- [What to do] Your answer should be only the lines below from the one with "the between-groups and" to the one with "within-groups sums of", repeated exactly, ends included.
Segment Start: Supplied material
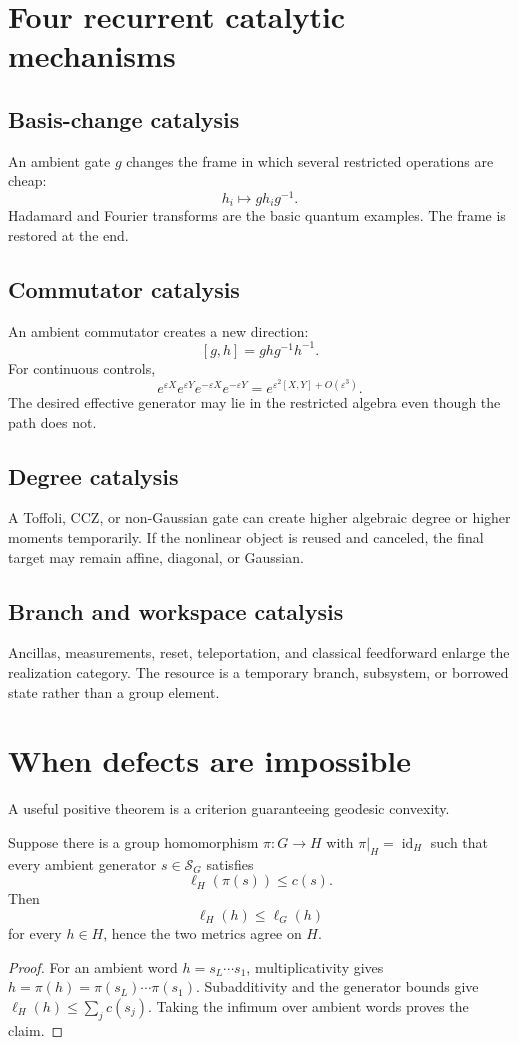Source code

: \section{Four recurrent catalytic mechanisms}
\subsection{Basis-change catalysis}
An ambient gate $g$ changes the frame in which several restricted operations are cheap:
\[
h_i\mapsto gh_ig^{-1}.
\]
Hadamard and Fourier transforms are the basic quantum examples.  The frame is restored at the end.

\subsection{Commutator catalysis}
An ambient commutator creates a new direction:
\[
[g,h]=ghg^{-1}h^{-1}.
\]
For continuous controls,
\[
e^{\varepsilon X}e^{\varepsilon Y}e^{-\varepsilon X}e^{-\varepsilon Y}
=
e^{\varepsilon^2[X,Y]+O(\varepsilon^3)}.
\]
The desired effective generator may lie in the restricted algebra even though the path does not.

\subsection{Degree catalysis}
A Toffoli, CCZ, or non-Gaussian gate can create higher algebraic degree or higher moments temporarily.  If the nonlinear object is reused and canceled, the final target may remain affine, diagonal, or Gaussian.

\subsection{Branch and workspace catalysis}
Ancillas, measurements, reset, teleportation, and classical feedforward enlarge the realization category.  The resource is a temporary branch, subsystem, or borrowed state rather than a group element.

\section{When defects are impossible}
A useful positive theorem is a criterion guaranteeing geodesic convexity.
\begin{proposition}
Suppose there is a group homomorphism $\pi:G\to H$ with $\pi|_H=\operatorname{id}_H$ such that every ambient generator $s\in\mathcal S_G$ satisfies
\[
\ell_H(\pi(s))\le c(s).
\]
Then
\[
\ell_H(h)\le\ell_G(h)
\]
for every $h\in H$, hence the two metrics agree on $H$.
\end{proposition}
\begin{proof}
For an ambient word $h=s_L\cdots s_1$, multiplicativity gives $h=\pi(h)=\pi(s_L)\cdots\pi(s_1)$.  Subadditivity and the generator bounds give $\ell_H(h)\le\sum_j c(s_j)$.  Taking the infimum over ambient words proves the claim.
\end{proof}

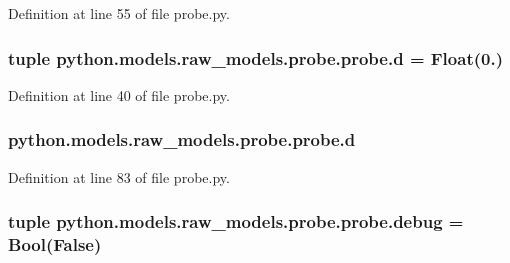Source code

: Definition at line 55 of file probe.\-py.

\hypertarget{classpython_1_1models_1_1raw__models_1_1probe_1_1probe_ad0a0cc768c75ec81f9afec0cd3572bc3}{
\subsubsection[{d}]{\setlength{\rightskip}{0pt plus 5cm}tuple python.\-models.\-raw\-\_\-models.\-probe.\-probe.\-d = Float(0.)\hspace{0.3cm}{\ttfamily [static]}}}\label{classpython_1_1models_1_1raw__models_1_1probe_1_1probe_ad0a0cc768c75ec81f9afec0cd3572bc3}


Definition at line 40 of file probe.\-py.

\hypertarget{classpython_1_1models_1_1raw__models_1_1probe_1_1probe_aceec6c476ff8f04cf592770ab4ffc265}{
\subsubsection[{d}]{\setlength{\rightskip}{0pt plus 5cm}python.\-models.\-raw\-\_\-models.\-probe.\-probe.\-d}}\label{classpython_1_1models_1_1raw__models_1_1probe_1_1probe_aceec6c476ff8f04cf592770ab4ffc265}


Definition at line 83 of file probe.\-py.

\hypertarget{classpython_1_1models_1_1raw__models_1_1probe_1_1probe_a789d00d24172f18ac0edf98f3f8b49a0}{
\subsubsection[{debug}]{\setlength{\rightskip}{0pt plus 5cm}tuple python.\-models.\-raw\-\_\-models.\-probe.\-probe.\-debug = Bool(False)\hspace{0.3cm}{\ttfamily [static]}}}\label{classpython_1_1models_1_1raw__models_1_1probe_1_1probe_a789d00d24172f18ac0edf98f3f8b49a0}


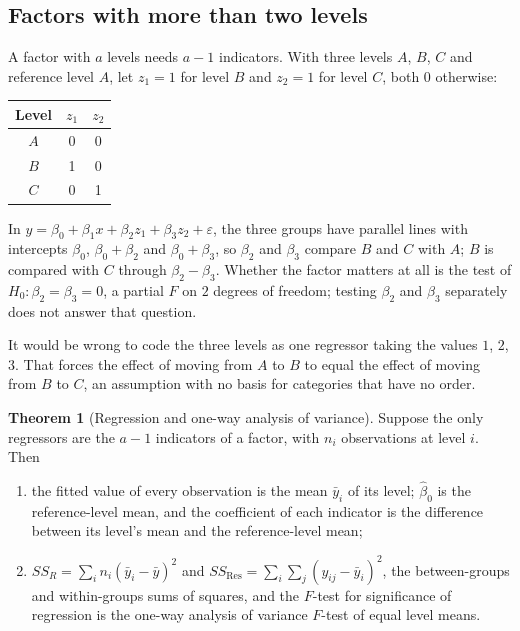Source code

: \documentclass[11pt,a4paper]{article}
\numberwithin{equation}{section}
\theoremstyle{definition}
\newtheorem{thm}{Theorem}[subsection]
\begin{document}
\subsection{Factors with more than two levels}
A factor with $a$ levels needs $a - 1$ indicators. With three levels $A$, $B$, $C$ and reference level $A$, let
$z_1 = 1$ for level $B$ and $z_2 = 1$ for level $C$, both $0$ otherwise:
\begin{center}
\begin{tabular}{c|cc}
Level & $z_1$ & $z_2$ \\
\hline
$A$ & 0 & 0 \\
$B$ & 1 & 0 \\
$C$ & 0 & 1 \\
\end{tabular}
\end{center}
In $y = \beta_0 + \beta_1x + \beta_2z_1 + \beta_3z_2 + \varepsilon$, the three groups have parallel lines with intercepts
$\beta_0$, $\beta_0 + \beta_2$ and $\beta_0 + \beta_3$, so $\beta_2$ and $\beta_3$ compare $B$ and $C$ with $A$; $B$ is compared with $C$
through $\beta_2 - \beta_3$. Whether the factor matters at all is the test of $H_0\colon \beta_2 = \beta_3 = 0$, a partial $F$
on $2$ degrees of freedom; testing $\beta_2$ and $\beta_3$ separately does not answer that question.

It would be wrong to code the three levels as one regressor taking the values $1$, $2$, $3$. That forces the
effect of moving from $A$ to $B$ to equal the effect of moving from $B$ to $C$, an assumption with no basis for
categories that have no order.

\begin{thm}[Regression and one-way analysis of variance]\label{thm:oneway}
Suppose the only regressors are the $a - 1$ indicators of a factor, with $n_i$ observations at level $i$. Then
\begin{enumerate}[label=(\roman*)]
\item the fitted value of every observation is the mean $\bar y_i$ of its level; $\hat\beta_0$ is the reference-level
mean, and the coefficient of each indicator is the difference between its level's mean and the
reference-level mean;
\item $SS_R = \sum_i n_i(\bar y_i - \bar y)^2$ and $SS_{\mathrm{Res}} = \sum_i\sum_j(y_{ij} - \bar y_i)^2$, the between-groups and
within-groups sums of squares, and the $F$-test for significance of regression is the one-way analysis of
variance $F$-test of equal level means.
\end{enumerate}
\end{thm}
\end{document}
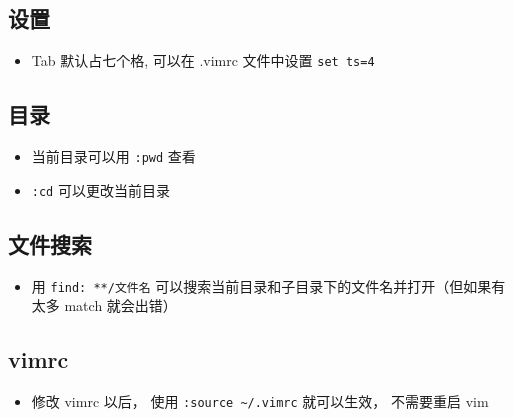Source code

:\subsection{设置}
\begin{itemize}
\item Tab 默认占七个格, 可以在 .vimrc 文件中设置 \verb`set ts=4`
\end{itemize}

\subsection{目录}
\begin{itemize}
\item 当前目录可以用 \verb`:pwd` 查看
\item \verb`:cd` 可以更改当前目录
\end{itemize}

\subsection{文件搜索}
\begin{itemize}
\item 用 \verb`find: **/文件名` 可以搜索当前目录和子目录下的文件名并打开（但如果有太多 match 就会出错）
\end{itemize}

\subsection{vimrc}
\begin{itemize}
\item 修改 vimrc 以后， 使用 \verb`:source ~/.vimrc` 就可以生效， 不需要重启 vim
\end{itemize}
Segment End: Supplied material
- [Output of the exercise]
\item $SS_R = \sum_i n_i(\bar y_i - \bar y)^2$ and $SS_{\mathrm{Res}} = \sum_i\sum_j(y_{ij} - \bar y_i)^2$, the between-groups and
within-groups sums of squares, and the $F$-test for significance of regression is the one-way analysis of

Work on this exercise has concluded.